Share

Meminta waktu

Alvira mencuri pandang pada Kevin, seandainya Kevin tidak berselingkuh mungkin ini adalah kabar yang paling mengembirakan untuk dirinya. Ia juga ingin menolak secara langsung tidak bisa karena Kevin telah banyak membantunya, Kevin juga yang sudah membantu keuangannya saat ingin membeli rumah yang sekarang ia tempati bersama ibu dan juga adiknya. Saat itu Alvira ingin menyicilnya namun Kevin menolaknya.

Sekarang ia hanya akan mencari alasan untuk memperlambat acara pernikahannya. Setelah ia berhasil mengumpulkan uang banyak ia akan membayarnya pada Kevin biar dirinya tidak berhutang budi.

Mengingat uang, ia pun belum tau apa bisa mengumpulkan uang sebanyak itu. Soalnya kuliahnya saat ini pun memerlukan banyak biaya. "Apakah ayah masih mau memberikan aku uang?" batin Alvira yang mengingatkan kalau dirinya susah untuk bertemu sang ayah.

“Silahkan duduk,” titah Kevin dengan suara lembutnya sambil menarik kursi yang ada di depan.

Alvira hanya mengikuti saja ia pun duduk, kini posisi keduanya saling berhadapan. Duduk dengan suasana laut dan angin malam yang seharusnya jadi suasana romantis malah kini suasananya sangat kaku. Keduanya sama-sama diam tidak ada sepatah kata pun keluar.

Kevin mencoba untuk menyusun kata untuk disampaikannya pada Alvira. Sebelum ia memulai berbicara Kevin memesan makanan lebih dulu.

“Hem,” ucap Kevin mengawali percakapan. Lalu menatap manik mata Alvira begitu intens.

"Ibu sudah bicara sama kamu soal tadi siang aku ke rumah?” tanya Kevin kemudian, dengan mata yang tidak berpaling dari mata indah Alvira.

Alvira mengangguk, pandangannya ke bawah ia malu di perhatikan seperti itu oleh Kevin.

“Aku ingin menikahi kamu, aku nyesal sudah menghiati dirimu,” jelas Kevin mengutarakan lagi niatnya.

“Aku ingin kita membangun keluarga yang bahagia bersama denganmu.
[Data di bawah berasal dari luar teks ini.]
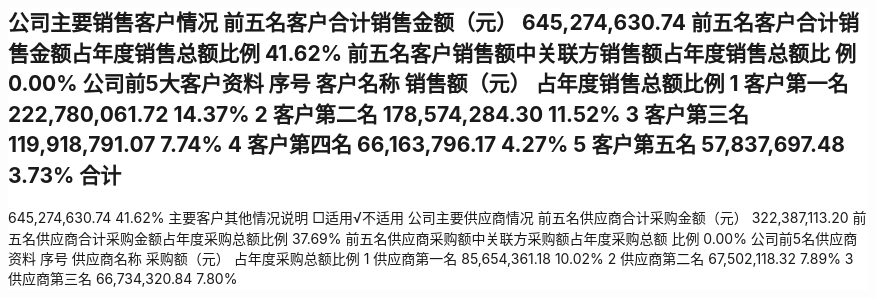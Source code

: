 公司主要销售客户情况
前五名客户合计销售金额（元）
645,274,630.74
前五名客户合计销售金额占年度销售总额比例
41.62%
前五名客户销售额中关联方销售额占年度销售总额比
例
0.00%
公司前5大客户资料
序号
客户名称
销售额（元）
占年度销售总额比例
1
客户第一名
222,780,061.72
14.37%
2
客户第二名
178,574,284.30
11.52%
3
客户第三名
119,918,791.07
7.74%
4
客户第四名
66,163,796.17
4.27%
5
客户第五名
57,837,697.48
3.73%
合计
--
645,274,630.74
41.62%
主要客户其他情况说明
□适用√不适用
公司主要供应商情况
前五名供应商合计采购金额（元）
322,387,113.20
前五名供应商合计采购金额占年度采购总额比例
37.69%
前五名供应商采购额中关联方采购额占年度采购总额
比例
0.00%
公司前5名供应商资料
序号
供应商名称
采购额（元）
占年度采购总额比例
1
供应商第一名
85,654,361.18
10.02%
2
供应商第二名
67,502,118.32
7.89%
3
供应商第三名
66,734,320.84
7.80%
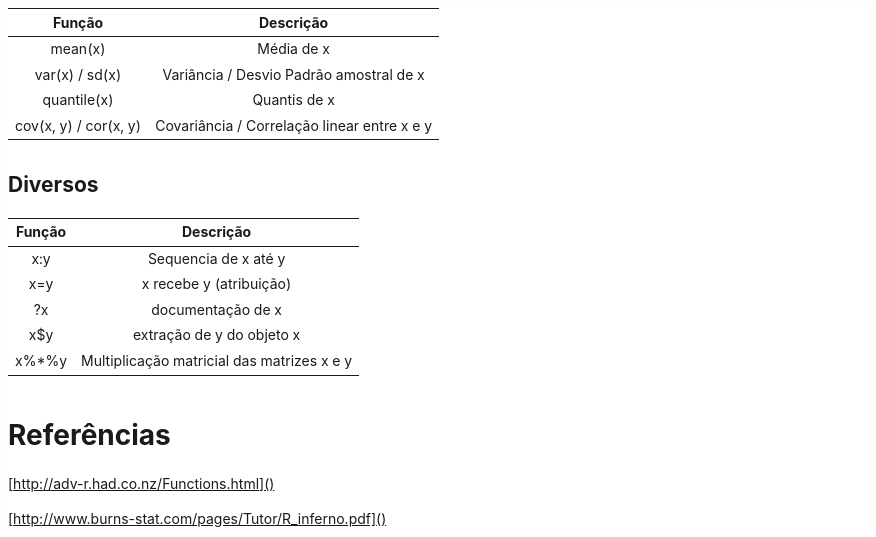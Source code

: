 
|        Função         |                  Descrição                  |
|:---------------------:|:-------------------------------------------:|
|        mean(x)        |                 Média de x                  |
|    var(x) / sd(x)     |   Variância / Desvio Padrão amostral de x   |
|      quantile(x)      |                Quantis de x                 |
| cov(x, y) / cor(x, y) | Covariância / Correlação linear entre x e y |

## Diversos


|  Função  |                 Descrição                  |
|:--------:|:------------------------------------------:|
|   x:y    |            Sequencia de x até y            |
|   x=y    |          x recebe y (atribuição)           |
|    ?x    |             documentação de x              |
|   x$y    |         extração de y do objeto x          |
|  x%\*%y  | Multiplicação matricial das matrizes x e y |

# Referências

[http://adv-r.had.co.nz/Functions.html]()

[http://www.burns-stat.com/pages/Tutor/R_inferno.pdf]()
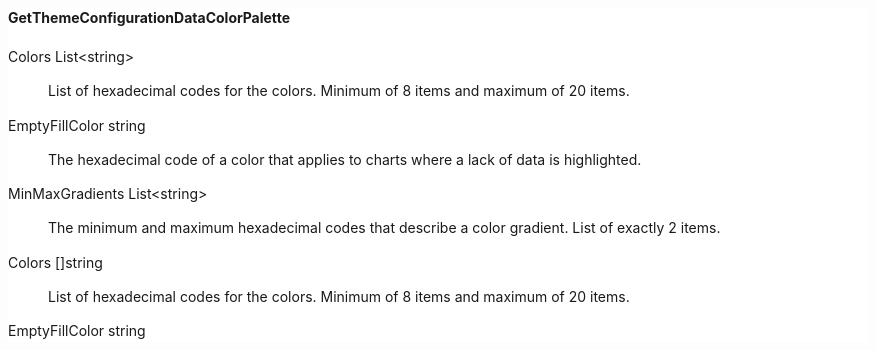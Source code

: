 <h4 id="getthemeconfigurationdatacolorpalette">Get<wbr>Theme<wbr>Configuration<wbr>Data<wbr>Color<wbr>Palette</h4>



<div>
<pulumi-choosable type="language" values="csharp">
<dl class="resources-properties"><dt class="property-required"
            title="Required">
        <span id="colors_csharp">
<a data-swiftype-name="resource-property" data-swiftype-type="text" href="#colors_csharp" style="color: inherit; text-decoration: inherit;">Colors</a>
</span>
        <span class="property-indicator"></span>
        <span class="property-type">List&lt;string&gt;</span>
    </dt>
    <dd><p>List of hexadecimal codes for the colors. Minimum of 8 items and maximum of 20 items.</p>
</dd><dt class="property-required"
            title="Required">
        <span id="emptyfillcolor_csharp">
<a data-swiftype-name="resource-property" data-swiftype-type="text" href="#emptyfillcolor_csharp" style="color: inherit; text-decoration: inherit;">Empty<wbr>Fill<wbr>Color</a>
</span>
        <span class="property-indicator"></span>
        <span class="property-type">string</span>
    </dt>
    <dd><p>The hexadecimal code of a color that applies to charts where a lack of data is highlighted.</p>
</dd><dt class="property-required"
            title="Required">
        <span id="minmaxgradients_csharp">
<a data-swiftype-name="resource-property" data-swiftype-type="text" href="#minmaxgradients_csharp" style="color: inherit; text-decoration: inherit;">Min<wbr>Max<wbr>Gradients</a>
</span>
        <span class="property-indicator"></span>
        <span class="property-type">List&lt;string&gt;</span>
    </dt>
    <dd><p>The minimum and maximum hexadecimal codes that describe a color gradient. List of exactly 2 items.</p>
</dd></dl>
</pulumi-choosable>
</div>

<div>
<pulumi-choosable type="language" values="go">
<dl class="resources-properties"><dt class="property-required"
            title="Required">
        <span id="colors_go">
<a data-swiftype-name="resource-property" data-swiftype-type="text" href="#colors_go" style="color: inherit; text-decoration: inherit;">Colors</a>
</span>
        <span class="property-indicator"></span>
        <span class="property-type">[]string</span>
    </dt>
    <dd><p>List of hexadecimal codes for the colors. Minimum of 8 items and maximum of 20 items.</p>
</dd><dt class="property-required"
            title="Required">
        <span id="emptyfillcolor_go">
<a data-swiftype-name="resource-property" data-swiftype-type="text" href="#emptyfillcolor_go" style="color: inherit; text-decoration: inherit;">Empty<wbr>Fill<wbr>Color</a>
</span>
        <span class="property-indicator"></span>
        <span class="property-type">string</span>
    </dt>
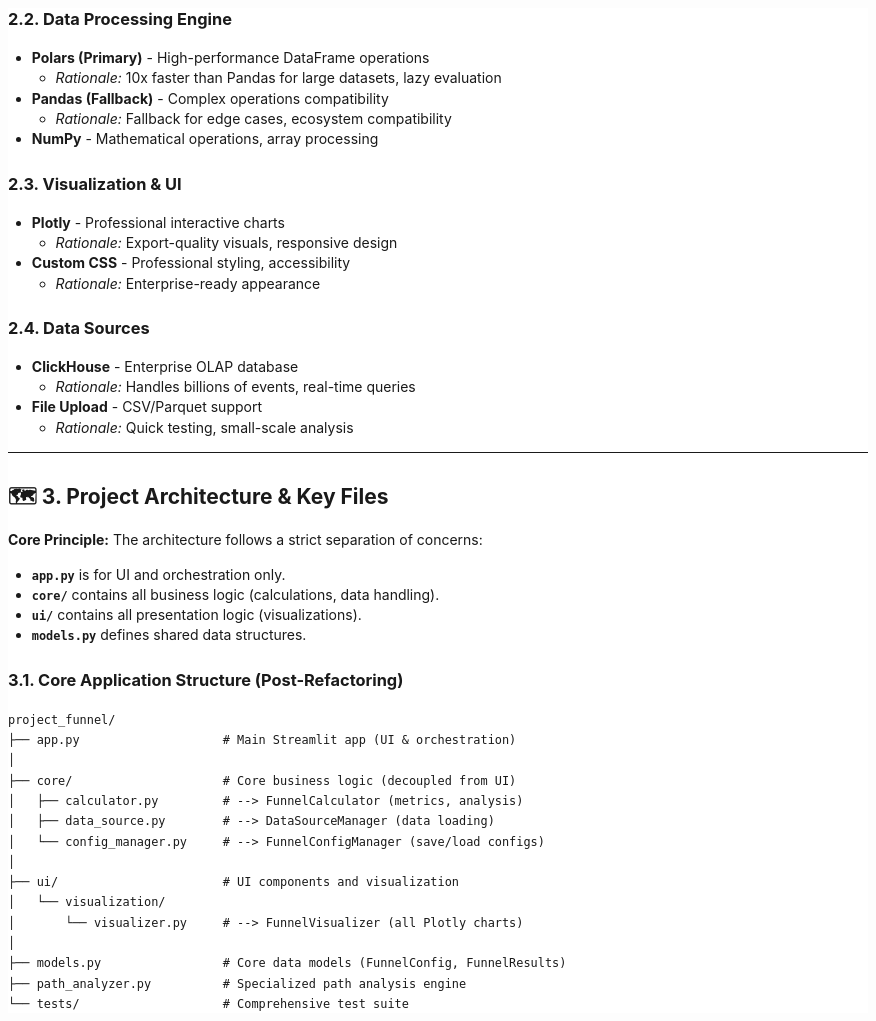 ### 2.2. Data Processing Engine

- **Polars (Primary)** - High-performance DataFrame operations
  - _Rationale:_ 10x faster than Pandas for large datasets, lazy evaluation
- **Pandas (Fallback)** - Complex operations compatibility
  - _Rationale:_ Fallback for edge cases, ecosystem compatibility
- **NumPy** - Mathematical operations, array processing

### 2.3. Visualization & UI

- **Plotly** - Professional interactive charts
  - _Rationale:_ Export-quality visuals, responsive design
- **Custom CSS** - Professional styling, accessibility
  - _Rationale:_ Enterprise-ready appearance

### 2.4. Data Sources

- **ClickHouse** - Enterprise OLAP database
  - _Rationale:_ Handles billions of events, real-time queries
- **File Upload** - CSV/Parquet support
  - _Rationale:_ Quick testing, small-scale analysis

---

## 🗺️ 3. Project Architecture & Key Files

**Core Principle:** The architecture follows a strict separation of concerns:
- **`app.py`** is for UI and orchestration only.
- **`core/`** contains all business logic (calculations, data handling).
- **`ui/`** contains all presentation logic (visualizations).
- **`models.py`** defines shared data structures.

### 3.1. Core Application Structure (Post-Refactoring)

```
project_funnel/
├── app.py                    # Main Streamlit app (UI & orchestration)
│
├── core/                     # Core business logic (decoupled from UI)
│   ├── calculator.py         # --> FunnelCalculator (metrics, analysis)
│   ├── data_source.py        # --> DataSourceManager (data loading)
│   └── config_manager.py     # --> FunnelConfigManager (save/load configs)
│
├── ui/                       # UI components and visualization
│   └── visualization/
│       └── visualizer.py     # --> FunnelVisualizer (all Plotly charts)
│
├── models.py                 # Core data models (FunnelConfig, FunnelResults)
├── path_analyzer.py          # Specialized path analysis engine
└── tests/                    # Comprehensive test suite
```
Aku ingin kamu mendampingi hidupku. Karena hanya kamu yang bisa mengerti aku," lanjut Kevin lagi.

Kini Kevin sudah mengenggam tangan Alvira di atas meja.

“Terus wanita kamu yang kemaren itu gimana?" tanya Alvira yang sudah membalas tatapan mata Kevin. Kalau kemarin jika ditatap seperti itu Alvira akan senang tapi tidak untuk kali ini Alvira begitu risih.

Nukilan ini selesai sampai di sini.